How to mechanically assign a score to a ranking system

InspectorSector · February 8, 2007, 7:32pm

stenci -

The idea behind the buckets is that we are working with the ranking performance system as it stands. You get a nice summary at the end of a ranking performance run with performance data organized into buckets. If we don’t use that method then how do you plan to collect the data for the metric? Will you run week 1, collect the top x% of the stocks, run week 2, collect the top x%, run week 3, etc. Then consolidate the results?

The two excel spreadsheets may be useful but for me I am primarily concerned with reducing the amount of time / effort for optimizing a ranking system. So the spreadsheet should be able to vary the weightings for the various input factors, run the performance and come back with the metric. I don’t really care for hybrid ranking / simulation spreadsheet.

Steve

stenci · February 8, 2007, 8:39pm

Steve, as you say the result from the buckets is a nice summary. They are good for a graphical representation. And you can have a 5 bucket or a 200 bucket. 5 are faster to read but less accurate, 200 are more accurate. If you make a 3000 bar graphic is difficult to read but more accurate.

Whether you calculate the slope, the standard deviation or the ratio that I mentioned above you can refer to a 5, 200 or 3000 set of bucket.
I’m just saying forget the buckets and think of stocks.

Example:
10 12 14 16 18 - 20 22 24 26 28 = 14 24
10 28 10 10 12 - 42 20 28 20 10 = 14 24
These are 2 10 stocks groups. If you divide them in two buckets you get the same result: the first bucket is 14 and the second is 24 in both the cases.
But if you look at the data you see that the first group is well ordered while the second is a mess.

There are many statistical tools to smoothen a set of data, and the buckets is just one of them. My point is: buckets are a great tool when we make graphics, they are not that good when we make numbers.

The 2 add-ins are not meant to substitute the standard tools.
If you find useful the add-in for the simulations then very likely you will find useful the add-in for the rankings.

Stefano

jtbaccarat · February 8, 2007, 10:32pm

Steve, et al.

This thread is very important, and it is clear we all have different approaches, which is what makes the world interesting. I hope we all find utility in the various suggestions and that some great tools are created from the various suggestions that give each of us something to make our work easier, more flexible, etc. Good suggestions, folks.

I guess what I am trying to say is that as I go through my own ranking system methodology a key component is how many stocks are actually in the buckets, in addition to the other metrics that have been suggested. I find that the number of stocks is crucial, at least as far as I operate.

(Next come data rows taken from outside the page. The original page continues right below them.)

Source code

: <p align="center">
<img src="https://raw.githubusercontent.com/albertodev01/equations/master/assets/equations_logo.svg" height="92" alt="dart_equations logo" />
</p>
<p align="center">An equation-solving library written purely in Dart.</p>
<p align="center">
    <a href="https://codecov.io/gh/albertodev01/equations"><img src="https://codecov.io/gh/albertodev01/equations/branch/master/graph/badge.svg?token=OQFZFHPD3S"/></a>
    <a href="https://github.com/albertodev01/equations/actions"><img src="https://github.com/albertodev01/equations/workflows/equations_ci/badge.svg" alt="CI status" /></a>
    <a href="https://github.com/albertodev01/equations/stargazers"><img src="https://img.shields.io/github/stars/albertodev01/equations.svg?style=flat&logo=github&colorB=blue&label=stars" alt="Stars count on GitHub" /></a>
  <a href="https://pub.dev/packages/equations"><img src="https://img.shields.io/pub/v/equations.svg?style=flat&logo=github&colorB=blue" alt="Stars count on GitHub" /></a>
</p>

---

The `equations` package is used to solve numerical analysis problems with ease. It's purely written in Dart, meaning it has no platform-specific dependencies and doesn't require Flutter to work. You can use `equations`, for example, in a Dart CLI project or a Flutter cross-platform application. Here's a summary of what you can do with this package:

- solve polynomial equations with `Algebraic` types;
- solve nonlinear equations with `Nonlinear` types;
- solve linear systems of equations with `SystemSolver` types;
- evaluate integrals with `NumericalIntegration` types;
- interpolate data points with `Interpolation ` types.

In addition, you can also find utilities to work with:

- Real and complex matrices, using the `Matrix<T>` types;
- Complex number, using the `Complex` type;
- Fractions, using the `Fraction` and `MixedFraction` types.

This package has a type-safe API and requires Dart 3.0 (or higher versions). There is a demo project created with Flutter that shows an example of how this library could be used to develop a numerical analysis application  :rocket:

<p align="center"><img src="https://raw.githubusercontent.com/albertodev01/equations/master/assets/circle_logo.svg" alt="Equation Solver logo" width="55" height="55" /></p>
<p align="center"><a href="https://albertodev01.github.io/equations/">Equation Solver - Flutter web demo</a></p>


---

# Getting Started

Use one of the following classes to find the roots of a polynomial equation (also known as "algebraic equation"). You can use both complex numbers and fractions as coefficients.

So, in addition to the other proposed metrics by the community, I propose that there should be a metric that shows the number of stocks in the buckets.

A quick mouse over the bucket is a simple, quick check of the number of stocks in a bucket, and a numerical metric that shows, something like the following example, is even better:

Bucket Number of Stocks
95 115
90 234
85 443
80 555
etc.

And, of course, if that is useful, then it would be good to populate the number of stocks in the buckets into the Excel work sheets.

crakes · February 8, 2007, 11:10pm

All,

I think to declare a ranking system “good” it should be one that comes close to capturing the actual returns of the market buckets.

An example of what I mean:

If the S&P500 Universe returns are ranked over a 5 year period and the top bucket has 40% gains and the bottom bucket -5% gains, then that would be the benchmark for assessing ranking systems for that Universe, for the time period, for the number of buckets chosen. The benchmark would be variable by these 3 parameters…

A ranking system with a “perfect score” would capture the returns per bucket that actually occurred. So the “goodness” of the ranking system would be determined by the “nearness of replication” of the ranking buckets against the benchmark buckets.

A ranking system cannot be any better than the actual spread across buckets for a Universe, for a time period, for a given number of buckets… agreed?

So, if we are agreed, that leaves 2 action items:

The statisticians amongst us can figure out how to quanitify the “nearness of replication” and
to an earlier point - can we get some guidance on the Reverse Engineering feature? (should have put this one in a different post - sorry!)

Thanks,
Carl

crakes · February 8, 2007, 11:14pm

Actually, being able to see the actual ranking for stocks in a Universe across a time period for a number of buckets would be valuable in itself - that is if we could then click on the buckets and see the stocks. Could lead to some interesting re-engineering efforts! Hmmm - feature request?

jtbaccarat · February 8, 2007, 11:36pm

Crakes,

Your ‘nearnesss of replication’ concept is very close to the mark: it ties in all of the metrics.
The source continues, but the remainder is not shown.